▶ Material for this task:

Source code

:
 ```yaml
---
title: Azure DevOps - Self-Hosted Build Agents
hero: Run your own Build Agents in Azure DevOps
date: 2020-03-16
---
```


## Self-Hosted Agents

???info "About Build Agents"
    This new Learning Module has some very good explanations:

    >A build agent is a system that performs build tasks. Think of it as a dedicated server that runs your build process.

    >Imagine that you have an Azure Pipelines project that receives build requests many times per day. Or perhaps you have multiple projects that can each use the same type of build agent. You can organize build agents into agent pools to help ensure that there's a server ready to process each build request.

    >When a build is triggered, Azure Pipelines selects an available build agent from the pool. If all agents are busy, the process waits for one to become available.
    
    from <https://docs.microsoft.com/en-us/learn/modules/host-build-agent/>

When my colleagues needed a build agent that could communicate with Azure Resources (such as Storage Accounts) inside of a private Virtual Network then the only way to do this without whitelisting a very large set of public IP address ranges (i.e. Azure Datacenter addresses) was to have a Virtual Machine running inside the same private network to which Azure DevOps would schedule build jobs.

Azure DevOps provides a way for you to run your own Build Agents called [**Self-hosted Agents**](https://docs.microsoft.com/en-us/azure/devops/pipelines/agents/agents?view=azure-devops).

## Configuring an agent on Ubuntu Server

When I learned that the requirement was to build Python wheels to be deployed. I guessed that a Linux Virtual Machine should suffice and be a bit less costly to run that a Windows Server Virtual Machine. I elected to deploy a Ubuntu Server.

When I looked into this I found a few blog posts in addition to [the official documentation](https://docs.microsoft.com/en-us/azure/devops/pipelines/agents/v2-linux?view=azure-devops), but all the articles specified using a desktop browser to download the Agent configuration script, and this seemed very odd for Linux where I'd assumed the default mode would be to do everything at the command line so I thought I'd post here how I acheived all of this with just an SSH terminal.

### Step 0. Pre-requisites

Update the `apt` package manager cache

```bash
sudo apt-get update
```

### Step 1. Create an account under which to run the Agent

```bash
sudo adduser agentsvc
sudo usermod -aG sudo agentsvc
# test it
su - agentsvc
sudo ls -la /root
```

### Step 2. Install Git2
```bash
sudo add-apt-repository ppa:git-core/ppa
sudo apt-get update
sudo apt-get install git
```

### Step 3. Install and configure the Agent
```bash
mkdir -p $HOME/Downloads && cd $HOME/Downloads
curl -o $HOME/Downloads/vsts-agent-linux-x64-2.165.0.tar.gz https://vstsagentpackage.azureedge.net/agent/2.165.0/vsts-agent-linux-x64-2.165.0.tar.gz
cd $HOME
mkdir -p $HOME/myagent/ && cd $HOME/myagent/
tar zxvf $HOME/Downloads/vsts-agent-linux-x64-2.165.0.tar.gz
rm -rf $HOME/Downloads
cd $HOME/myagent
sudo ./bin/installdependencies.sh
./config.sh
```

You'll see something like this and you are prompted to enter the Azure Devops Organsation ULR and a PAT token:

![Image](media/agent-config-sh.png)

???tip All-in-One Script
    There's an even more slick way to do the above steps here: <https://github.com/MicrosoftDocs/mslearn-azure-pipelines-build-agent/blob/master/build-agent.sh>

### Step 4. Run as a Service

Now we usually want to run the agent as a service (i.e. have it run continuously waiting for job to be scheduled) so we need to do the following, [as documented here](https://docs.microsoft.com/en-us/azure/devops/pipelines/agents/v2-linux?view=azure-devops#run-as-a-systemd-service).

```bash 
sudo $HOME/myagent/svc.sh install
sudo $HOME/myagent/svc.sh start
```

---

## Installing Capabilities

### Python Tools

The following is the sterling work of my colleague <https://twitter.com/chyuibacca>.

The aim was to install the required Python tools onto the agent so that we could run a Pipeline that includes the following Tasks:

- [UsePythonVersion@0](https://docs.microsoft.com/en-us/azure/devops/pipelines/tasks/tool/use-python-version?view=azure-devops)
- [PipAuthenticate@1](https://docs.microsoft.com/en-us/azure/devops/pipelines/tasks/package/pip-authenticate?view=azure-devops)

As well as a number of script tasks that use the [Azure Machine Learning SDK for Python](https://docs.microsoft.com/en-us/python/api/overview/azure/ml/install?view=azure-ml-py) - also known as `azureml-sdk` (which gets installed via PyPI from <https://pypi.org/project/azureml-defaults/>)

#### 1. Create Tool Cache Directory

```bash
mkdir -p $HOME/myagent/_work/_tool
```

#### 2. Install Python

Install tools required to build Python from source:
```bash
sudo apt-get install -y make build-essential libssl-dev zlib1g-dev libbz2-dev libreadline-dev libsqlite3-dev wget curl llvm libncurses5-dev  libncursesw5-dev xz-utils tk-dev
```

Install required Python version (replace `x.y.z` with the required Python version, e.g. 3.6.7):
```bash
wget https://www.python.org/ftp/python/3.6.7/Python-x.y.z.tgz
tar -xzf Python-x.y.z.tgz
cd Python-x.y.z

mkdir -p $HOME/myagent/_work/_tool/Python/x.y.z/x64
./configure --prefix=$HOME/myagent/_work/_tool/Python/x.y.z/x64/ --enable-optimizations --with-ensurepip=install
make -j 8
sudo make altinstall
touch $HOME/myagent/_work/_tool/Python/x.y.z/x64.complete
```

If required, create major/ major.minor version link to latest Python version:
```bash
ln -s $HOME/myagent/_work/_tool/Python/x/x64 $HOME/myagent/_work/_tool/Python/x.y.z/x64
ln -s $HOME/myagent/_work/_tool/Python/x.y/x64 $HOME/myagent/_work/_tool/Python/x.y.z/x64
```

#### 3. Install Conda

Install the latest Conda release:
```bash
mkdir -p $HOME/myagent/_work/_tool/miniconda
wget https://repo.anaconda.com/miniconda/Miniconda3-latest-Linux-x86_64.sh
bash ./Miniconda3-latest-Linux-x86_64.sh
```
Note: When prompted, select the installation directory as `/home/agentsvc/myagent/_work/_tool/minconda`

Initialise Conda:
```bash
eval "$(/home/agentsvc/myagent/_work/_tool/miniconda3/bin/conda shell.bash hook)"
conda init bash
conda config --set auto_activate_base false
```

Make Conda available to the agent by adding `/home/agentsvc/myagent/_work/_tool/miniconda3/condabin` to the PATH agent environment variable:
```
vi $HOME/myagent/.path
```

▶ What is needed: From the listing, reproduce every line where the word "view" is present.

▶ Task response:
Azure DevOps provides a way for you to run your own Build Agents called [**Self-hosted Agents**](https://docs.microsoft.com/en-us/azure/devops/pipelines/agents/agents?view=azure-devops).
When I looked into this I found a few blog posts in addition to [the official documentation](https://docs.microsoft.com/en-us/azure/devops/pipelines/agents/v2-linux?view=azure-devops), but all the articles specified using a desktop browser to download the Agent configuration script, and this seemed very odd for Linux where I'd assumed the default mode would be to do everything at the command line so I thought I'd post here how I acheived all of this with just an SSH terminal.
Now we usually want to run the agent as a service (i.e. have it run continuously waiting for job to be scheduled) so we need to do the following, [as documented here](https://docs.microsoft.com/en-us/azure/devops/pipelines/agents/v2-linux?view=azure-devops#run-as-a-systemd-service).
- [UsePythonVersion@0](https://docs.microsoft.com/en-us/azure/devops/pipelines/tasks/tool/use-python-version?view=azure-devops)
- [PipAuthenticate@1](https://docs.microsoft.com/en-us/azure/devops/pipelines/tasks/package/pip-authenticate?view=azure-devops)
As well as a number of script tasks that use the [Azure Machine Learning SDK for Python](https://docs.microsoft.com/en-us/python/api/overview/azure/ml/install?view=azure-ml-py) - also known as `azureml-sdk` (which gets installed via PyPI from <https://pypi.org/project/azureml-defaults/>)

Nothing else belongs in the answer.